Show every line of the data where the word "Windows" can be found.

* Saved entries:
────────────────────────────────────────
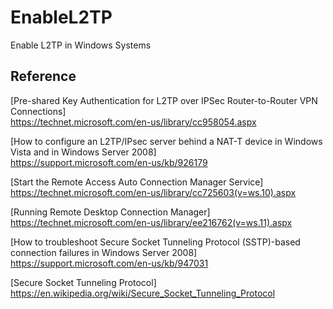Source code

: # EnableL2TP
Enable L2TP in Windows Systems

## Reference

[Pre-shared Key Authentication for L2TP over IPSec Router-to-Router VPN Connections]  
https://technet.microsoft.com/en-us/library/cc958054.aspx 

[How to configure an L2TP/IPsec server behind a NAT-T device in Windows Vista and in Windows Server 2008]  
https://support.microsoft.com/en-us/kb/926179

[Start the Remote Access Auto Connection Manager Service]  
https://technet.microsoft.com/en-us/library/cc725603(v=ws.10).aspx

[Running Remote Desktop Connection Manager]  
https://technet.microsoft.com/en-us/library/ee216762(v=ws.11).aspx

[How to troubleshoot Secure Socket Tunneling Protocol (SSTP)-based connection failures in Windows Server 2008]  
https://support.microsoft.com/en-us/kb/947031

[Secure Socket Tunneling Protocol]  
https://en.wikipedia.org/wiki/Secure_Socket_Tunneling_Protocol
────────────────────────────────────────
* Completed exercise:
Enable L2TP in Windows Systems
[How to configure an L2TP/IPsec server behind a NAT-T device in Windows Vista and in Windows Server 2008]  
[How to troubleshoot Secure Socket Tunneling Protocol (SSTP)-based connection failures in Windows Server 2008]  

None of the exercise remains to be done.